_Problem:_
With nothing added or dropped, output every record below exactly.

Saved data entries:
****************************************
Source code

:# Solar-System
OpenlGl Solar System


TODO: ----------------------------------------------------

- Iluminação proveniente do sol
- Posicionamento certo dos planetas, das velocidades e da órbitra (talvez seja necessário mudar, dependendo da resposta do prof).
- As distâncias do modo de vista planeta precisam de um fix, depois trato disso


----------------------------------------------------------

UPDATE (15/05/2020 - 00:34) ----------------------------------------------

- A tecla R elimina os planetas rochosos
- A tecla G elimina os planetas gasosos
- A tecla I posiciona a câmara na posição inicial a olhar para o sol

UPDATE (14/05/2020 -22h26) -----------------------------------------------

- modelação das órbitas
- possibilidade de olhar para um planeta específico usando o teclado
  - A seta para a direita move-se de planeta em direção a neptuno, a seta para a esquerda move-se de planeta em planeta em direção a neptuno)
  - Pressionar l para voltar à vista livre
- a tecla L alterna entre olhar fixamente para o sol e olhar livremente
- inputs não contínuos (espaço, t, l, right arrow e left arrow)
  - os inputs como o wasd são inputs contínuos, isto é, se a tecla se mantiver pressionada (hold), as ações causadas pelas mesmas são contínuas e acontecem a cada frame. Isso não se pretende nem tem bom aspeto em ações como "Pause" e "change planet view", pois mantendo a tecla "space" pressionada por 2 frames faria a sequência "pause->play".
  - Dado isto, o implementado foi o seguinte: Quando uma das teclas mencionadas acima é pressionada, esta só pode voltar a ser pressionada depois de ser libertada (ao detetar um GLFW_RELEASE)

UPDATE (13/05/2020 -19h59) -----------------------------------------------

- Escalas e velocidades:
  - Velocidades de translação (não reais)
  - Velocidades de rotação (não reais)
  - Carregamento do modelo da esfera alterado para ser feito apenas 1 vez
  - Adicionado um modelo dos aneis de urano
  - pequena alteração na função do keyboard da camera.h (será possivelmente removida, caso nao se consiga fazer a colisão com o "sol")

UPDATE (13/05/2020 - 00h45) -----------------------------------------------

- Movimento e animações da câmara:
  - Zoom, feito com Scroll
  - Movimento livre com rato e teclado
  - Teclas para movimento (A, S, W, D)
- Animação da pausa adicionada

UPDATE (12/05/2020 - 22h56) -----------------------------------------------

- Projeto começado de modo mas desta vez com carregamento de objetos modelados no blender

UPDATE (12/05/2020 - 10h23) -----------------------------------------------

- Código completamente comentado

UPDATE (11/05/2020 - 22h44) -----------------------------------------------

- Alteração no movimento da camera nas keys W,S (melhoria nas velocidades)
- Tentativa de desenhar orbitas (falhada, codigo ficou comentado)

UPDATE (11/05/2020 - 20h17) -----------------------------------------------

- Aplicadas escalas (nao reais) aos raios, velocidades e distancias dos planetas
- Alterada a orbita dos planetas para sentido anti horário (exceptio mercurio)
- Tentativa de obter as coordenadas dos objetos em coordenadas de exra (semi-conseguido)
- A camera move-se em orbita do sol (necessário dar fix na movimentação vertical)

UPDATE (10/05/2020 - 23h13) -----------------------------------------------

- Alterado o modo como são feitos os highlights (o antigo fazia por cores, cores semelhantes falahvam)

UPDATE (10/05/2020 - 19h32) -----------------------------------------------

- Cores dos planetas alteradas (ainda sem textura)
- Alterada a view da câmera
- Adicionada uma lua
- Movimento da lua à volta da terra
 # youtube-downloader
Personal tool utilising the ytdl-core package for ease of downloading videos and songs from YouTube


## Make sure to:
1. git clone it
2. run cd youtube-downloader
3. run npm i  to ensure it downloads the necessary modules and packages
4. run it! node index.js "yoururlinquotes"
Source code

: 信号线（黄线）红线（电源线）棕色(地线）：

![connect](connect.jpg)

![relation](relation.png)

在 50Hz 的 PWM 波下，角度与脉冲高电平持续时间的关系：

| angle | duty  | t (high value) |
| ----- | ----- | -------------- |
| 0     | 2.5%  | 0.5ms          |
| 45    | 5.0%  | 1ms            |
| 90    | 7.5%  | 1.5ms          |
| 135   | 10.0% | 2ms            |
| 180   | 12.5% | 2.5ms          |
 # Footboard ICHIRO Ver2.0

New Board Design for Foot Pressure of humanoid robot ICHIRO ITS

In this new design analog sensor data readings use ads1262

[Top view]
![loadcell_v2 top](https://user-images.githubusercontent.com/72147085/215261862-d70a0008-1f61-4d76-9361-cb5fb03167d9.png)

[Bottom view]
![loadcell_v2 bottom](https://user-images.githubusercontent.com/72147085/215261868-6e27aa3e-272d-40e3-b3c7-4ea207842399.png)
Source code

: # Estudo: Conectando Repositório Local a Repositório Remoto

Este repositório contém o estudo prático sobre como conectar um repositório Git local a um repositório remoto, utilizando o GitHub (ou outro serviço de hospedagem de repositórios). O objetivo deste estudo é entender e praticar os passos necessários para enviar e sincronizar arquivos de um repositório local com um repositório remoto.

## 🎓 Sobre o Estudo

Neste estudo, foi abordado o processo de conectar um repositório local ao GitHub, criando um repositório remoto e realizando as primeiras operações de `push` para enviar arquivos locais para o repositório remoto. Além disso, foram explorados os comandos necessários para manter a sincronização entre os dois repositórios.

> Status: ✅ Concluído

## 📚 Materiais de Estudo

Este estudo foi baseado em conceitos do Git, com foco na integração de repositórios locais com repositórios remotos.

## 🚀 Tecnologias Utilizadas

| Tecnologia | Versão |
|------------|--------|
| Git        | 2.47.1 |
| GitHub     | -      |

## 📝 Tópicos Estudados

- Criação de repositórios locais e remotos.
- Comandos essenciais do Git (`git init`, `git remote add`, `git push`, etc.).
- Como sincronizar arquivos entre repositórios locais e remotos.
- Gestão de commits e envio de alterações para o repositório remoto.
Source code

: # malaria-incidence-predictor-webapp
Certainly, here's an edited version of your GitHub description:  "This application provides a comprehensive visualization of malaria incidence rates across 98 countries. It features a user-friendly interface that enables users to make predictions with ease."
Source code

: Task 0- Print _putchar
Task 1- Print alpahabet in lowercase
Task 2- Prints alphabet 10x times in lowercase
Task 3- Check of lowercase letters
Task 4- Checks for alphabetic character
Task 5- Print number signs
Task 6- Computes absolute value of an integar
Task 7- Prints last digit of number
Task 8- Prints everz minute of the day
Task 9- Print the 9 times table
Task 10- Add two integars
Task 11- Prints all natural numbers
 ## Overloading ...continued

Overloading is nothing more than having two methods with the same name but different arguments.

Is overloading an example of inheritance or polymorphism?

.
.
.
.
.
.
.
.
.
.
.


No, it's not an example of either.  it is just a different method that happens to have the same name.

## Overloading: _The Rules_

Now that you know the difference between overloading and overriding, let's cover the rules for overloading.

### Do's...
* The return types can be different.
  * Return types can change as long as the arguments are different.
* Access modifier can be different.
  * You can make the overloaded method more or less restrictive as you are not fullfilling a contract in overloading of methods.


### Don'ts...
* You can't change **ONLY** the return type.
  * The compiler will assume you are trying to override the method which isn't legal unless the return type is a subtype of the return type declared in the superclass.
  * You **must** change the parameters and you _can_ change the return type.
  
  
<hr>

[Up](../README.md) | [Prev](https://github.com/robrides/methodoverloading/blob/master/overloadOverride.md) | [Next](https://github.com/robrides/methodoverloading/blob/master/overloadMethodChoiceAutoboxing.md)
****************************************
_Exercise result:_
Source code

:# Solar-System
OpenlGl Solar System


TODO: ----------------------------------------------------

- Iluminação proveniente do sol
- Posicionamento certo dos planetas, das velocidades e da órbitra (talvez seja necessário mudar, dependendo da resposta do prof).
- As distâncias do modo de vista planeta precisam de um fix, depois trato disso


----------------------------------------------------------

UPDATE (15/05/2020 - 00:34) ----------------------------------------------

- A tecla R elimina os planetas rochosos
- A tecla G elimina os planetas gasosos
- A tecla I posiciona a câmara na posição inicial a olhar para o sol

UPDATE (14/05/2020 -22h26) -----------------------------------------------

- modelação das órbitas
- possibilidade de olhar para um planeta específico usando o teclado
  - A seta para a direita move-se de planeta em direção a neptuno, a seta para a esquerda move-se de planeta em planeta em direção a neptuno)
  - Pressionar l para voltar à vista livre
- a tecla L alterna entre olhar fixamente para o sol e olhar livremente
- inputs não contínuos (espaço, t, l, right arrow e left arrow)
  - os inputs como o wasd são inputs contínuos, isto é, se a tecla se mantiver pressionada (hold), as ações causadas pelas mesmas são contínuas e acontecem a cada frame. Isso não se pretende nem tem bom aspeto em ações como "Pause" e "change planet view", pois mantendo a tecla "space" pressionada por 2 frames faria a sequência "pause->play".
  - Dado isto, o implementado foi o seguinte: Quando uma das teclas mencionadas acima é pressionada, esta só pode voltar a ser pressionada depois de ser libertada (ao detetar um GLFW_RELEASE)

UPDATE (13/05/2020 -19h59) -----------------------------------------------

- Escalas e velocidades:
  - Velocidades de translação (não reais)
  - Velocidades de rotação (não reais)
  - Carregamento do modelo da esfera alterado para ser feito apenas 1 vez
  - Adicionado um modelo dos aneis de urano
  - pequena alteração na função do keyboard da camera.h (será possivelmente removida, caso nao se consiga fazer a colisão com o "sol")

UPDATE (13/05/2020 - 00h45) -----------------------------------------------

- Movimento e animações da câmara:
  - Zoom, feito com Scroll
  - Movimento livre com rato e teclado
  - Teclas para movimento (A, S, W, D)
- Animação da pausa adicionada

UPDATE (12/05/2020 - 22h56) -----------------------------------------------

- Projeto começado de modo mas desta vez com carregamento de objetos modelados no blender

UPDATE (12/05/2020 - 10h23) -----------------------------------------------

- Código completamente comentado

UPDATE (11/05/2020 - 22h44) -----------------------------------------------

- Alteração no movimento da camera nas keys W,S (melhoria nas velocidades)
- Tentativa de desenhar orbitas (falhada, codigo ficou comentado)

UPDATE (11/05/2020 - 20h17) -----------------------------------------------

- Aplicadas escalas (nao reais) aos raios, velocidades e distancias dos planetas
- Alterada a orbita dos planetas para sentido anti horário (exceptio mercurio)
- Tentativa de obter as coordenadas dos objetos em coordenadas de exra (semi-conseguido)
- A camera move-se em orbita do sol (necessário dar fix na movimentação vertical)

UPDATE (10/05/2020 - 23h13) -----------------------------------------------

- Alterado o modo como são feitos os highlights (o antigo fazia por cores, cores semelhantes falahvam)

UPDATE (10/05/2020 - 19h32) -----------------------------------------------

- Cores dos planetas alteradas (ainda sem textura)
- Alterada a view da câmera
- Adicionada uma lua
- Movimento da lua à volta da terra
 # youtube-downloader
Personal tool utilising the ytdl-core package for ease of downloading videos and songs from YouTube


## Make sure to:
1. git clone it
2. run cd youtube-downloader
3. run npm i  to ensure it downloads the necessary modules and packages
4. run it! node index.js "yoururlinquotes"
Source code

: 信号线（黄线）红线（电源线）棕色(地线）：

![connect](connect.jpg)

![relation](relation.png)

在 50Hz 的 PWM 波下，角度与脉冲高电平持续时间的关系：

| angle | duty  | t (high value) |
| ----- | ----- | -------------- |
| 0     | 2.5%  | 0.5ms          |
| 45    | 5.0%  | 1ms            |
| 90    | 7.5%  | 1.5ms          |
| 135   | 10.0% | 2ms            |
| 180   | 12.5% | 2.5ms          |
 # Footboard ICHIRO Ver2.0

New Board Design for Foot Pressure of humanoid robot ICHIRO ITS

In this new design analog sensor data readings use ads1262

[Top view]
![loadcell_v2 top](https://user-images.githubusercontent.com/72147085/215261862-d70a0008-1f61-4d76-9361-cb5fb03167d9.png)

[Bottom view]
![loadcell_v2 bottom](https://user-images.githubusercontent.com/72147085/215261868-6e27aa3e-272d-40e3-b3c7-4ea207842399.png)
Source code

: # Estudo: Conectando Repositório Local a Repositório Remoto

Este repositório contém o estudo prático sobre como conectar um repositório Git local a um repositório remoto, utilizando o GitHub (ou outro serviço de hospedagem de repositórios). O objetivo deste estudo é entender e praticar os passos necessários para enviar e sincronizar arquivos de um repositório local com um repositório remoto.

## 🎓 Sobre o Estudo

Neste estudo, foi abordado o processo de conectar um repositório local ao GitHub, criando um repositório remoto e realizando as primeiras operações de `push` para enviar arquivos locais para o repositório remoto. Além disso, foram explorados os comandos necessários para manter a sincronização entre os dois repositórios.

> Status: ✅ Concluído

## 📚 Materiais de Estudo

Este estudo foi baseado em conceitos do Git, com foco na integração de repositórios locais com repositórios remotos.

## 🚀 Tecnologias Utilizadas

| Tecnologia | Versão |
|------------|--------|
| Git        | 2.47.1 |
| GitHub     | -      |

## 📝 Tópicos Estudados

- Criação de repositórios locais e remotos.
- Comandos essenciais do Git (`git init`, `git remote add`, `git push`, etc.).
- Como sincronizar arquivos entre repositórios locais e remotos.
- Gestão de commits e envio de alterações para o repositório remoto.
Source code

: # malaria-incidence-predictor-webapp
Certainly, here's an edited version of your GitHub description:  "This application provides a comprehensive visualization of malaria incidence rates across 98 countries. It features a user-friendly interface that enables users to make predictions with ease."
Source code

: Task 0- Print _putchar
Task 1- Print alpahabet in lowercase
Task 2- Prints alphabet 10x times in lowercase
Task 3- Check of lowercase letters
Task 4- Checks for alphabetic character
Task 5- Print number signs
Task 6- Computes absolute value of an integar
Task 7- Prints last digit of number
Task 8- Prints everz minute of the day
Task 9- Print the 9 times table
Task 10- Add two integars
Task 11- Prints all natural numbers
 ## Overloading ...continued

Overloading is nothing more than having two methods with the same name but different arguments.

Is overloading an example of inheritance or polymorphism?

.
.
.
.
.
.
.
.
.
.
.


No, it's not an example of either.  it is just a different method that happens to have the same name.

## Overloading: _The Rules_

Now that you know the difference between overloading and overriding, let's cover the rules for overloading.

### Do's...
* The return types can be different.
  * Return types can change as long as the arguments are different.
* Access modifier can be different.
  * You can make the overloaded method more or less restrictive as you are not fullfilling a contract in overloading of methods.


### Don'ts...
* You can't change **ONLY** the return type.
  * The compiler will assume you are trying to override the method which isn't legal unless the return type is a subtype of the return type declared in the superclass.
  * You **must** change the parameters and you _can_ change the return type.
  
  
<hr>

[Up](../README.md) | [Prev](https://github.com/robrides/methodoverloading/blob/master/overloadOverride.md) | [Next](https://github.com/robrides/methodoverloading/blob/master/overloadMethodChoiceAutoboxing.md)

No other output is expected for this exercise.